====== MATERIAL FOR THE TASK

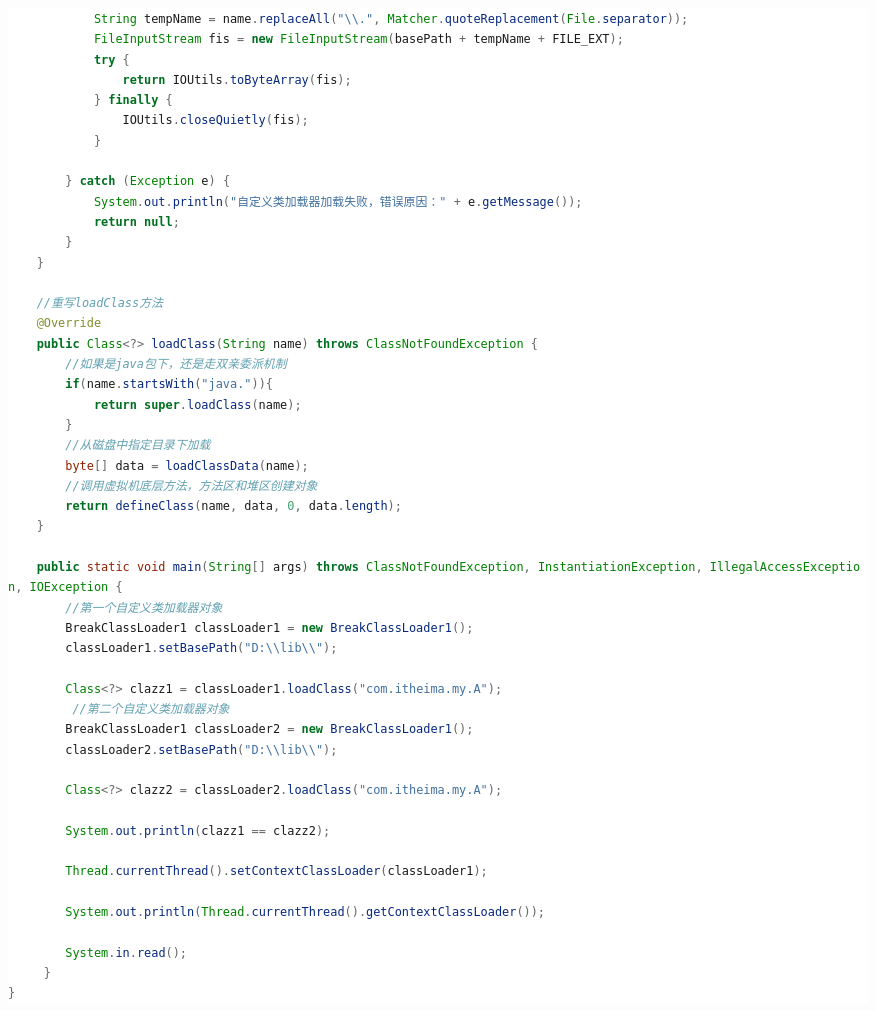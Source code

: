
 ```Java
            String tempName = name.replaceAll("\\.", Matcher.quoteReplacement(File.separator));
            FileInputStream fis = new FileInputStream(basePath + tempName + FILE_EXT);
            try {
                return IOUtils.toByteArray(fis);
            } finally {
                IOUtils.closeQuietly(fis);
            }

        } catch (Exception e) {
            System.out.println("自定义类加载器加载失败，错误原因：" + e.getMessage());
            return null;
        }
    }

    //重写loadClass方法
    @Override
    public Class<?> loadClass(String name) throws ClassNotFoundException {
        //如果是java包下，还是走双亲委派机制
        if(name.startsWith("java.")){
            return super.loadClass(name);
        }
        //从磁盘中指定目录下加载
        byte[] data = loadClassData(name);
        //调用虚拟机底层方法，方法区和堆区创建对象
        return defineClass(name, data, 0, data.length);
    }

    public static void main(String[] args) throws ClassNotFoundException, InstantiationException, IllegalAccessException, IOException {
        //第一个自定义类加载器对象
        BreakClassLoader1 classLoader1 = new BreakClassLoader1();
        classLoader1.setBasePath("D:\\lib\\");

        Class<?> clazz1 = classLoader1.loadClass("com.itheima.my.A");
         //第二个自定义类加载器对象
        BreakClassLoader1 classLoader2 = new BreakClassLoader1();
        classLoader2.setBasePath("D:\\lib\\");

        Class<?> clazz2 = classLoader2.loadClass("com.itheima.my.A");

        System.out.println(clazz1 == clazz2);

        Thread.currentThread().setContextClassLoader(classLoader1);

        System.out.println(Thread.currentThread().getContextClassLoader());

        System.in.read();
     }
}
```
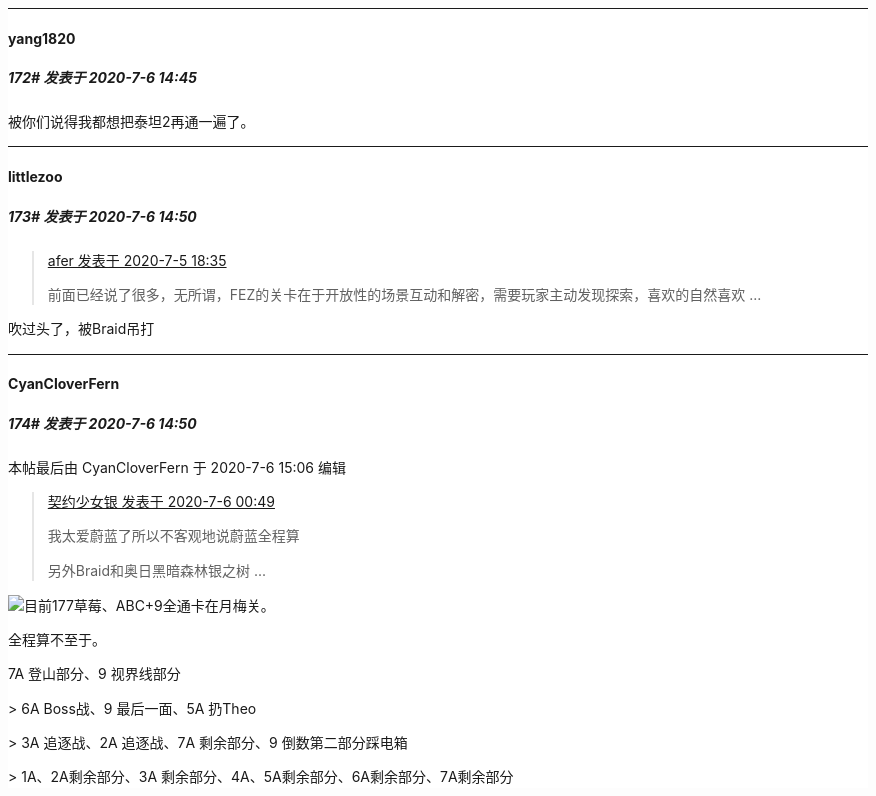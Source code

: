 





*****

####  yang1820  
##### 172#       发表于 2020-7-6 14:45




被你们说得我都想把泰坦2再通一遍了。







*****

####  littlezoo  
##### 173#       发表于 2020-7-6 14:50



<blockquote><a href="httphttps://bbs.saraba1st.com/2b/forum.php?mod=redirect&amp;goto=findpost&amp;pid=48078709&amp;ptid=1945851" target="_blank">afer 发表于 2020-7-5 18:35</a>

前面已经说了很多，无所谓，FEZ的关卡在于开放性的场景互动和解密，需要玩家主动发现探索，喜欢的自然喜欢 ...</blockquote>
吹过头了，被Braid吊打







*****

####  CyanCloverFern  
##### 174#       发表于 2020-7-6 14:50



 本帖最后由 CyanCloverFern 于 2020-7-6 15:06 编辑 
<blockquote><a href="httphttps://bbs.saraba1st.com/2b/forum.php?mod=redirect&amp;goto=findpost&amp;pid=48083755&amp;ptid=1945851" target="_blank">契约少女银 发表于 2020-7-6 00:49</a>

我太爱蔚蓝了所以不客观地说蔚蓝全程算

另外Braid和奥日黑暗森林银之树 ...</blockquote>
<img src="https://static.saraba1st.com/image/smiley/face2017/037.png" referrerpolicy="no-referrer">目前177草莓、ABC+9全通卡在月梅关。

全程算不至于。

7A 登山部分、9 视界线部分 

&gt; 6A Boss战、9 最后一面、5A 扔Theo 

&gt; 3A 追逐战、2A 追逐战、7A 剩余部分、9 倒数第二部分踩电箱

&gt; 1A、2A剩余部分、3A 剩余部分、4A、5A剩余部分、6A剩余部分、7A剩余部分
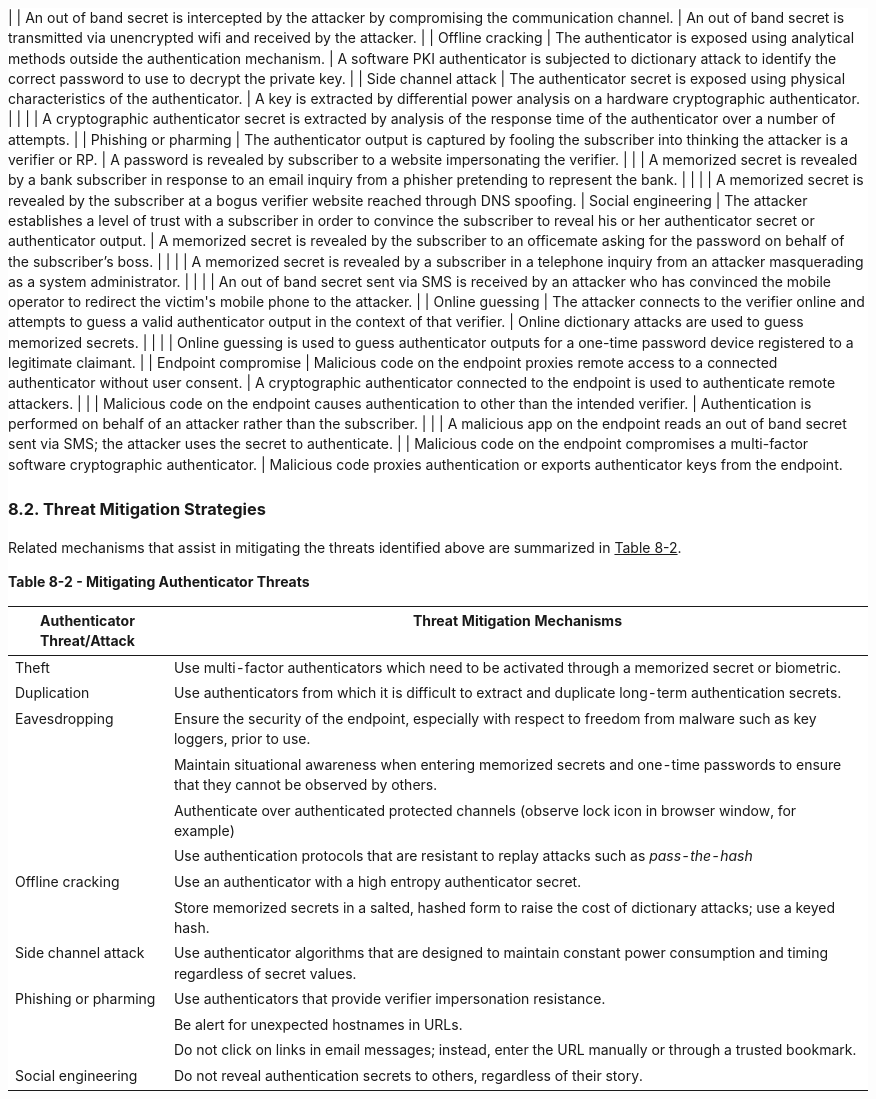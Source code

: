 | | An out of band secret is intercepted by the attacker by compromising the communication channel. | An out of band secret is transmitted via unencrypted wifi and received by the attacker. |
| Offline cracking | The authenticator is exposed using analytical methods outside the authentication mechanism. | A software PKI authenticator is subjected to dictionary attack to identify the correct password to use to decrypt the private key. |
| Side channel attack | The authenticator secret is exposed using physical characteristics of the authenticator. | A key is extracted by differential power analysis on a hardware cryptographic authenticator. |
| | | A cryptographic authenticator secret is extracted by analysis of the response time of the authenticator over a number of attempts. |
| Phishing or pharming | The authenticator output is captured by fooling the subscriber into thinking the attacker is a verifier or RP. | A password is revealed by subscriber to a website impersonating the verifier.
| | | A memorized secret is revealed by a bank subscriber in response to an email inquiry from a phisher pretending to represent the bank. |
| | | A memorized secret is revealed by the subscriber at a bogus verifier website reached through DNS spoofing.
| Social engineering | The attacker establishes a level of trust with a subscriber in order to convince the subscriber to reveal his or her authenticator secret or authenticator output. | A memorized secret is revealed by the subscriber to an officemate asking for the password on behalf of the subscriber’s boss. |
| | | A memorized secret is revealed by a subscriber in a telephone inquiry from an attacker masquerading as a system administrator. |
| | | An out of band secret sent via SMS is received by an attacker who has convinced the mobile operator to redirect the victim's mobile phone to the attacker. |
| Online guessing | The attacker connects to the verifier online and attempts to guess a valid authenticator output in the context of that verifier. | Online dictionary attacks are used to guess memorized secrets. |
| | | Online guessing is used to guess authenticator outputs for a one-time password device registered to a legitimate claimant. |
| Endpoint compromise | Malicious code on the endpoint proxies remote access to a connected authenticator without user consent. | A cryptographic authenticator connected to the endpoint is used to authenticate remote attackers. |
| | Malicious code on the endpoint causes authentication to other than the intended verifier. | Authentication is performed on behalf of an attacker rather than the subscriber.
| | | A malicious app on the endpoint reads an out of band secret sent via SMS; the attacker uses the secret to authenticate.
| | Malicious code on the endpoint compromises a multi-factor software cryptographic authenticator. | Malicious code proxies authentication or exports authenticator keys from the endpoint.

### 8.2. Threat Mitigation Strategies
Related mechanisms that assist in mitigating the threats identified above are summarized in [Table 8-2](#63bSec8-Table2).

<a name="63bSec8-Table2"></a>

<div class="text-center" markdown="1">

**Table 8-2 - Mitigating Authenticator Threats**

</div>


| **Authenticator Threat/Attack** | **Threat Mitigation Mechanisms** |
|---------------------------------|----------------------------------|
| Theft | Use multi-factor authenticators which need to be activated through a memorized secret or biometric.|
| Duplication |  Use authenticators from which it is difficult to extract and duplicate long-term authentication secrets. |
| Eavesdropping | Ensure the security of the endpoint, especially with respect to freedom from malware such as key loggers, prior to use.
| | Maintain situational awareness when entering memorized secrets and one-time passwords to ensure that they cannot be observed by others.
| | Authenticate over authenticated protected channels (observe lock icon in browser window, for example)
| | Use authentication protocols that are resistant to replay attacks such as *pass-the-hash*
| Offline cracking | Use an authenticator with a high entropy authenticator secret.
| | Store memorized secrets in a salted, hashed form to raise the cost of dictionary attacks; use a keyed hash.
| Side channel attack | Use authenticator algorithms that are designed to maintain constant power consumption and timing regardless of secret values.
| Phishing or pharming | Use authenticators that provide verifier impersonation resistance.
| | Be alert for unexpected hostnames in URLs.
| | Do not click on links in email messages; instead, enter the URL manually or through a trusted bookmark.
| Social engineering | Do not reveal authentication secrets to others, regardless of their story.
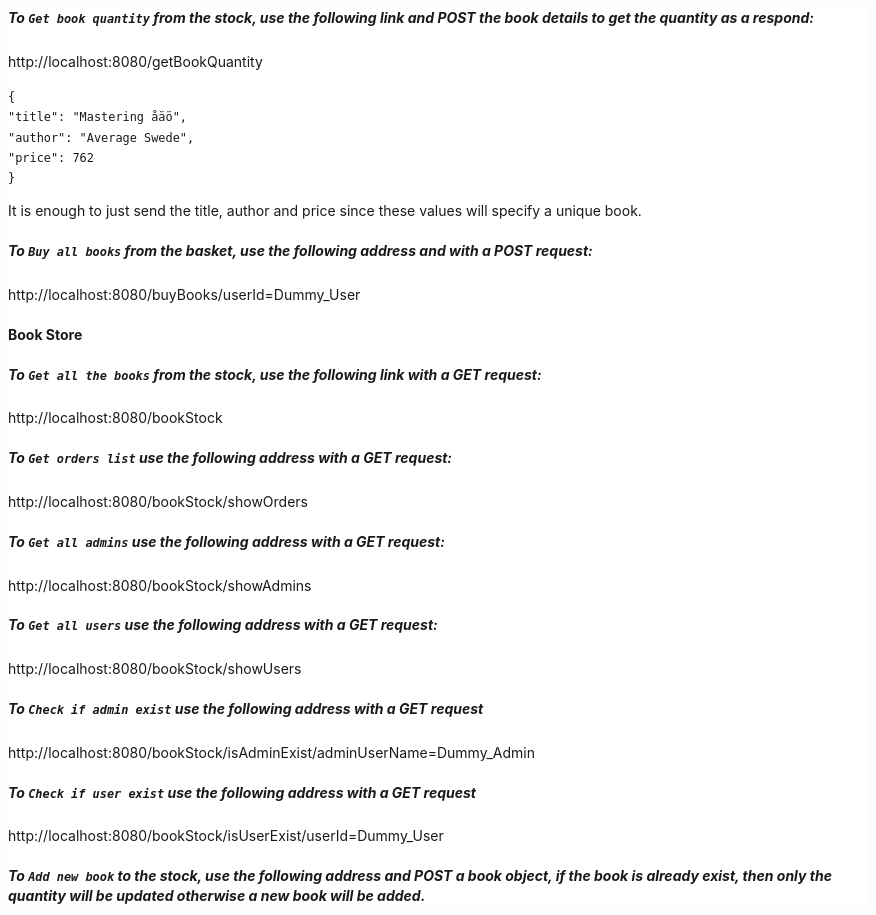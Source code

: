##### To `Get book quantity` from the stock, use the following link and POST the book details to get the quantity as a respond:

http://localhost:8080/getBookQuantity

```
{
"title": "Mastering åäö",
"author": "Average Swede",
"price": 762
}
```

It is enough to just send the title, author and price since these values will specify a unique book.

##### To `Buy all books` from the basket, use the following address and with a POST request:

http://localhost:8080/buyBooks/userId=Dummy_User


#### Book Store

##### To `Get all the books` from the stock, use the following link with a GET request:

http://localhost:8080/bookStock

##### To `Get orders list` use the following address with a GET request:

http://localhost:8080/bookStock/showOrders

##### To `Get all admins` use the following address with a GET request:

http://localhost:8080/bookStock/showAdmins

##### To `Get all users` use the following address with a GET request:

http://localhost:8080/bookStock/showUsers

##### To `Check if admin exist` use the following address with a GET request

http://localhost:8080/bookStock/isAdminExist/adminUserName=Dummy_Admin

##### To `Check if user exist` use the following address with a GET request

http://localhost:8080/bookStock/isUserExist/userId=Dummy_User

##### To `Add new book` to the stock, use the following address and POST a book object, if the book is already exist, then only the quantity will be updated otherwise a new book will be added.
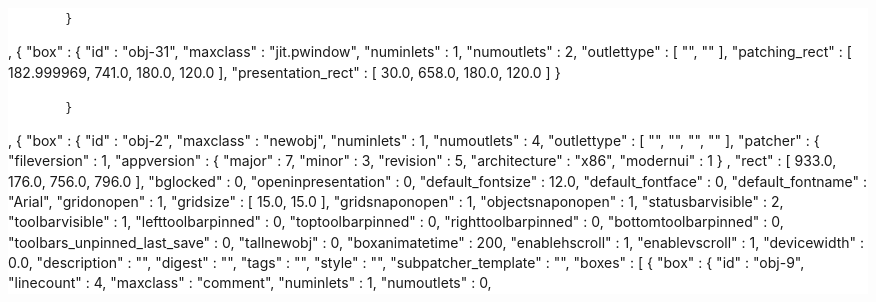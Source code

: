 			}
, 			{
				"box" : 				{
					"id" : "obj-31",
					"maxclass" : "jit.pwindow",
					"numinlets" : 1,
					"numoutlets" : 2,
					"outlettype" : [ "", "" ],
					"patching_rect" : [ 182.999969, 741.0, 180.0, 120.0 ],
					"presentation_rect" : [ 30.0, 658.0, 180.0, 120.0 ]
				}

			}
, 			{
				"box" : 				{
					"id" : "obj-2",
					"maxclass" : "newobj",
					"numinlets" : 1,
					"numoutlets" : 4,
					"outlettype" : [ "", "", "", "" ],
					"patcher" : 					{
						"fileversion" : 1,
						"appversion" : 						{
							"major" : 7,
							"minor" : 3,
							"revision" : 5,
							"architecture" : "x86",
							"modernui" : 1
						}
,
						"rect" : [ 933.0, 176.0, 756.0, 796.0 ],
						"bglocked" : 0,
						"openinpresentation" : 0,
						"default_fontsize" : 12.0,
						"default_fontface" : 0,
						"default_fontname" : "Arial",
						"gridonopen" : 1,
						"gridsize" : [ 15.0, 15.0 ],
						"gridsnaponopen" : 1,
						"objectsnaponopen" : 1,
						"statusbarvisible" : 2,
						"toolbarvisible" : 1,
						"lefttoolbarpinned" : 0,
						"toptoolbarpinned" : 0,
						"righttoolbarpinned" : 0,
						"bottomtoolbarpinned" : 0,
						"toolbars_unpinned_last_save" : 0,
						"tallnewobj" : 0,
						"boxanimatetime" : 200,
						"enablehscroll" : 1,
						"enablevscroll" : 1,
						"devicewidth" : 0.0,
						"description" : "",
						"digest" : "",
						"tags" : "",
						"style" : "",
						"subpatcher_template" : "",
						"boxes" : [ 							{
								"box" : 								{
									"id" : "obj-9",
									"linecount" : 4,
									"maxclass" : "comment",
									"numinlets" : 1,
									"numoutlets" : 0,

============

* _TO DO_: Could you return all lines from the records that include the word "data"?

* _REPLY TO THE TASK_:
        byte[] data = loadClassData(name);
        return defineClass(name, data, 0, data.length);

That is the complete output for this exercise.